Instructions for the task:
For each record below, output its text exactly and skip any picture.

[[ Dataset content, beginning ]]

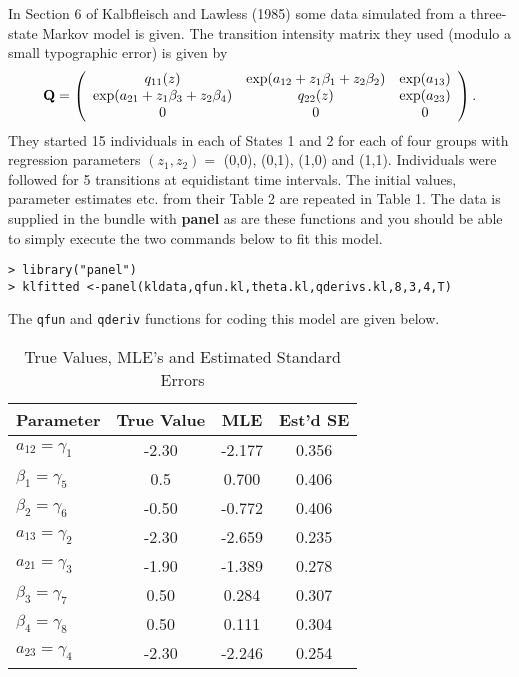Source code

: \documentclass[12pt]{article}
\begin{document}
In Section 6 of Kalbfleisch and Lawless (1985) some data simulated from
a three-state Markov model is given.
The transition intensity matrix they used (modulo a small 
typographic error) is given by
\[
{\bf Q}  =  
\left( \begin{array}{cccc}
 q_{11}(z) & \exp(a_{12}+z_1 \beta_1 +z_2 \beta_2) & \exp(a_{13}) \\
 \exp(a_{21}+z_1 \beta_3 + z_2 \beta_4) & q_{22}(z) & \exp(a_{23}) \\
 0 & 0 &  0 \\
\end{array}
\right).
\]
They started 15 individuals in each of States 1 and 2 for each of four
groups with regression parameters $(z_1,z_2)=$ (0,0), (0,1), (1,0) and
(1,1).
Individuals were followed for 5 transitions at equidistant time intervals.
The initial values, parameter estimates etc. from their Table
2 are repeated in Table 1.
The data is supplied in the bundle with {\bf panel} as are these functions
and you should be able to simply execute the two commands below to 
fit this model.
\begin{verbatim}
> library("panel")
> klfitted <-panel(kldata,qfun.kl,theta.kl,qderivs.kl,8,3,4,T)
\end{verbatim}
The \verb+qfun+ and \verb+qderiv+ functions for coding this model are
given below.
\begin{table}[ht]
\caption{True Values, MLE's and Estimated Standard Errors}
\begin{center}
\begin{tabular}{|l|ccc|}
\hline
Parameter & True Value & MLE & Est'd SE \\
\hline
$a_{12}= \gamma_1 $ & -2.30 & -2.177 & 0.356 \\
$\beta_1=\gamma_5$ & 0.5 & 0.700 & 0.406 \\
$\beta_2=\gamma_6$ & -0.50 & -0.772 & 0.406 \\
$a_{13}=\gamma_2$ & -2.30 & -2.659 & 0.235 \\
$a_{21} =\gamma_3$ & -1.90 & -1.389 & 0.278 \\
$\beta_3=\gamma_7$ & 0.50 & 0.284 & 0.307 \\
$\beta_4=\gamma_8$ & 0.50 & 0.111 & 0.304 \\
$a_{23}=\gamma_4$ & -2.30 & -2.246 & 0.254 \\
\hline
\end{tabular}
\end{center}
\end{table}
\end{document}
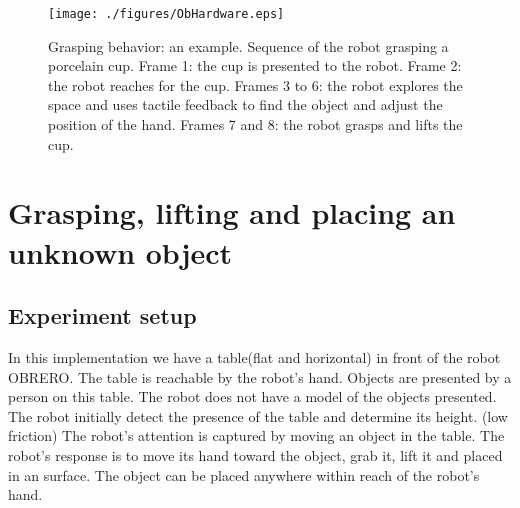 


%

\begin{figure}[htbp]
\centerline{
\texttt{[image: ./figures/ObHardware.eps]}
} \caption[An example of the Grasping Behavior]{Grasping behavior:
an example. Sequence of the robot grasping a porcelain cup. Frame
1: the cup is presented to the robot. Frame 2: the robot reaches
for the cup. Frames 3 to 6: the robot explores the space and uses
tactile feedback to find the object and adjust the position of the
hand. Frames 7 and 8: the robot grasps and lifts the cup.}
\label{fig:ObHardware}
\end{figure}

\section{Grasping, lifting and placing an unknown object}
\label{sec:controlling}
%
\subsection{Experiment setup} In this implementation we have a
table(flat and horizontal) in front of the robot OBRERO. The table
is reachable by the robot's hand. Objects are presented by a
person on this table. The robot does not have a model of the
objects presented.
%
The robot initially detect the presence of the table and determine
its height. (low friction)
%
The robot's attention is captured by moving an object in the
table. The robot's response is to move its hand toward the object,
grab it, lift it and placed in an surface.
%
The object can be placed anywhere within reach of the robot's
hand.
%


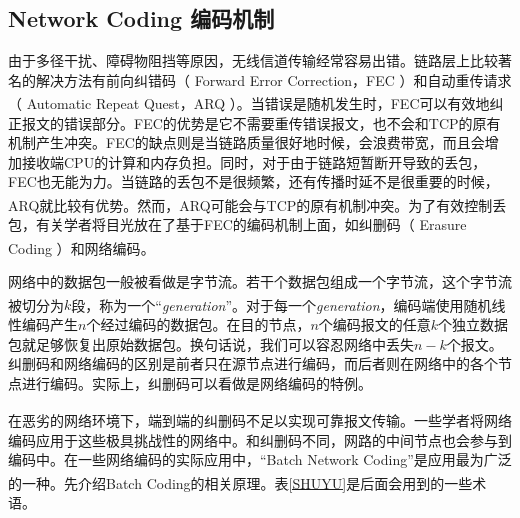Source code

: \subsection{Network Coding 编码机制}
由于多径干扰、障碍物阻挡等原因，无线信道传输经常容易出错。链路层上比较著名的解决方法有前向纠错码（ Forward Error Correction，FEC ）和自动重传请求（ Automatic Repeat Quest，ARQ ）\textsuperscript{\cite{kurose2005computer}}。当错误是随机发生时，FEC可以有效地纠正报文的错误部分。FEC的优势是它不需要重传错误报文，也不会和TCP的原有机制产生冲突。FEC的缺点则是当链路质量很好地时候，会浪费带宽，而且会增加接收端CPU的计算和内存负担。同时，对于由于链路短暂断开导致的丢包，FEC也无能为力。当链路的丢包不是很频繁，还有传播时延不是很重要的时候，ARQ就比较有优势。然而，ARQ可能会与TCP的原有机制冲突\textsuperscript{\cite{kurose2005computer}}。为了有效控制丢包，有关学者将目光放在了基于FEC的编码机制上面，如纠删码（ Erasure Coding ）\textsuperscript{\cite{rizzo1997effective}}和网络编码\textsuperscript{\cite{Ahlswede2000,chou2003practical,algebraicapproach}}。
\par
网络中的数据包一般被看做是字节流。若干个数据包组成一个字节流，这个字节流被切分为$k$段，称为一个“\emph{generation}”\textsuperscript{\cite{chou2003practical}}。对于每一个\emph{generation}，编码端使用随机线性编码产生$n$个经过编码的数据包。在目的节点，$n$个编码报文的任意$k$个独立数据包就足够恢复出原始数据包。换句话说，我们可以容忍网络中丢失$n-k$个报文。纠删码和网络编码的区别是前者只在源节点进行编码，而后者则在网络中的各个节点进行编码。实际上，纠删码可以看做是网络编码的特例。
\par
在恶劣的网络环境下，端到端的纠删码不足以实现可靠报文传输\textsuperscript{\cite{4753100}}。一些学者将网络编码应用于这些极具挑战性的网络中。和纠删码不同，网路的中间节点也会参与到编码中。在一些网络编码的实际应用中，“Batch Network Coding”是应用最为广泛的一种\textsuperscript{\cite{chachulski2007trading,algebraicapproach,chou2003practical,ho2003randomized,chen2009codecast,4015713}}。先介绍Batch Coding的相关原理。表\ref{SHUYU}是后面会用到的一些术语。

[[ Dataset content, end ]]

Result:
Source code

: \documentclass[12pt]{article}
\begin{document}
In Section 6 of Kalbfleisch and Lawless (1985) some data simulated from
a three-state Markov model is given.
The transition intensity matrix they used (modulo a small 
typographic error) is given by
\[
{\bf Q}  =  
\left( \begin{array}{cccc}
 q_{11}(z) & \exp(a_{12}+z_1 \beta_1 +z_2 \beta_2) & \exp(a_{13}) \\
 \exp(a_{21}+z_1 \beta_3 + z_2 \beta_4) & q_{22}(z) & \exp(a_{23}) \\
 0 & 0 &  0 \\
\end{array}
\right).
\]
They started 15 individuals in each of States 1 and 2 for each of four
groups with regression parameters $(z_1,z_2)=$ (0,0), (0,1), (1,0) and
(1,1).
Individuals were followed for 5 transitions at equidistant time intervals.
The initial values, parameter estimates etc. from their Table
2 are repeated in Table 1.
The data is supplied in the bundle with {\bf panel} as are these functions
and you should be able to simply execute the two commands below to 
fit this model.
\begin{verbatim}
> library("panel")
> klfitted <-panel(kldata,qfun.kl,theta.kl,qderivs.kl,8,3,4,T)
\end{verbatim}
The \verb+qfun+ and \verb+qderiv+ functions for coding this model are
given below.
\begin{table}[ht]
\caption{True Values, MLE's and Estimated Standard Errors}
\begin{center}
\begin{tabular}{|l|ccc|}
\hline
Parameter & True Value & MLE & Est'd SE \\
\hline
$a_{12}= \gamma_1 $ & -2.30 & -2.177 & 0.356 \\
$\beta_1=\gamma_5$ & 0.5 & 0.700 & 0.406 \\
$\beta_2=\gamma_6$ & -0.50 & -0.772 & 0.406 \\
$a_{13}=\gamma_2$ & -2.30 & -2.659 & 0.235 \\
$a_{21} =\gamma_3$ & -1.90 & -1.389 & 0.278 \\
$\beta_3=\gamma_7$ & 0.50 & 0.284 & 0.307 \\
$\beta_4=\gamma_8$ & 0.50 & 0.111 & 0.304 \\
$a_{23}=\gamma_4$ & -2.30 & -2.246 & 0.254 \\
\hline
\end{tabular}
\end{center}
\end{table}
\end{document}


%

\begin{figure}[htbp]
\centerline{
\texttt{[image: ./figures/ObHardware.eps]}
} \caption[An example of the Grasping Behavior]{Grasping behavior:
an example. Sequence of the robot grasping a porcelain cup. Frame
1: the cup is presented to the robot. Frame 2: the robot reaches
for the cup. Frames 3 to 6: the robot explores the space and uses
tactile feedback to find the object and adjust the position of the
hand. Frames 7 and 8: the robot grasps and lifts the cup.}
\label{fig:ObHardware}
\end{figure}

\section{Grasping, lifting and placing an unknown object}
\label{sec:controlling}
%
\subsection{Experiment setup} In this implementation we have a
table(flat and horizontal) in front of the robot OBRERO. The table
is reachable by the robot's hand. Objects are presented by a
person on this table. The robot does not have a model of the
objects presented.
%
The robot initially detect the presence of the table and determine
its height. (low friction)
%
The robot's attention is captured by moving an object in the
table. The robot's response is to move its hand toward the object,
grab it, lift it and placed in an surface.
%
The object can be placed anywhere within reach of the robot's
hand.
%


Source code

: \subsection{Network Coding 编码机制}
由于多径干扰、障碍物阻挡等原因，无线信道传输经常容易出错。链路层上比较著名的解决方法有前向纠错码（ Forward Error Correction，FEC ）和自动重传请求（ Automatic Repeat Quest，ARQ ）\textsuperscript{\cite{kurose2005computer}}。当错误是随机发生时，FEC可以有效地纠正报文的错误部分。FEC的优势是它不需要重传错误报文，也不会和TCP的原有机制产生冲突。FEC的缺点则是当链路质量很好地时候，会浪费带宽，而且会增加接收端CPU的计算和内存负担。同时，对于由于链路短暂断开导致的丢包，FEC也无能为力。当链路的丢包不是很频繁，还有传播时延不是很重要的时候，ARQ就比较有优势。然而，ARQ可能会与TCP的原有机制冲突\textsuperscript{\cite{kurose2005computer}}。为了有效控制丢包，有关学者将目光放在了基于FEC的编码机制上面，如纠删码（ Erasure Coding ）\textsuperscript{\cite{rizzo1997effective}}和网络编码\textsuperscript{\cite{Ahlswede2000,chou2003practical,algebraicapproach}}。
\par
网络中的数据包一般被看做是字节流。若干个数据包组成一个字节流，这个字节流被切分为$k$段，称为一个“\emph{generation}”\textsuperscript{\cite{chou2003practical}}。对于每一个\emph{generation}，编码端使用随机线性编码产生$n$个经过编码的数据包。在目的节点，$n$个编码报文的任意$k$个独立数据包就足够恢复出原始数据包。换句话说，我们可以容忍网络中丢失$n-k$个报文。纠删码和网络编码的区别是前者只在源节点进行编码，而后者则在网络中的各个节点进行编码。实际上，纠删码可以看做是网络编码的特例。
\par
在恶劣的网络环境下，端到端的纠删码不足以实现可靠报文传输\textsuperscript{\cite{4753100}}。一些学者将网络编码应用于这些极具挑战性的网络中。和纠删码不同，网路的中间节点也会参与到编码中。在一些网络编码的实际应用中，“Batch Network Coding”是应用最为广泛的一种\textsuperscript{\cite{chachulski2007trading,algebraicapproach,chou2003practical,ho2003randomized,chen2009codecast,4015713}}。先介绍Batch Coding的相关原理。表\ref{SHUYU}是后面会用到的一些术语。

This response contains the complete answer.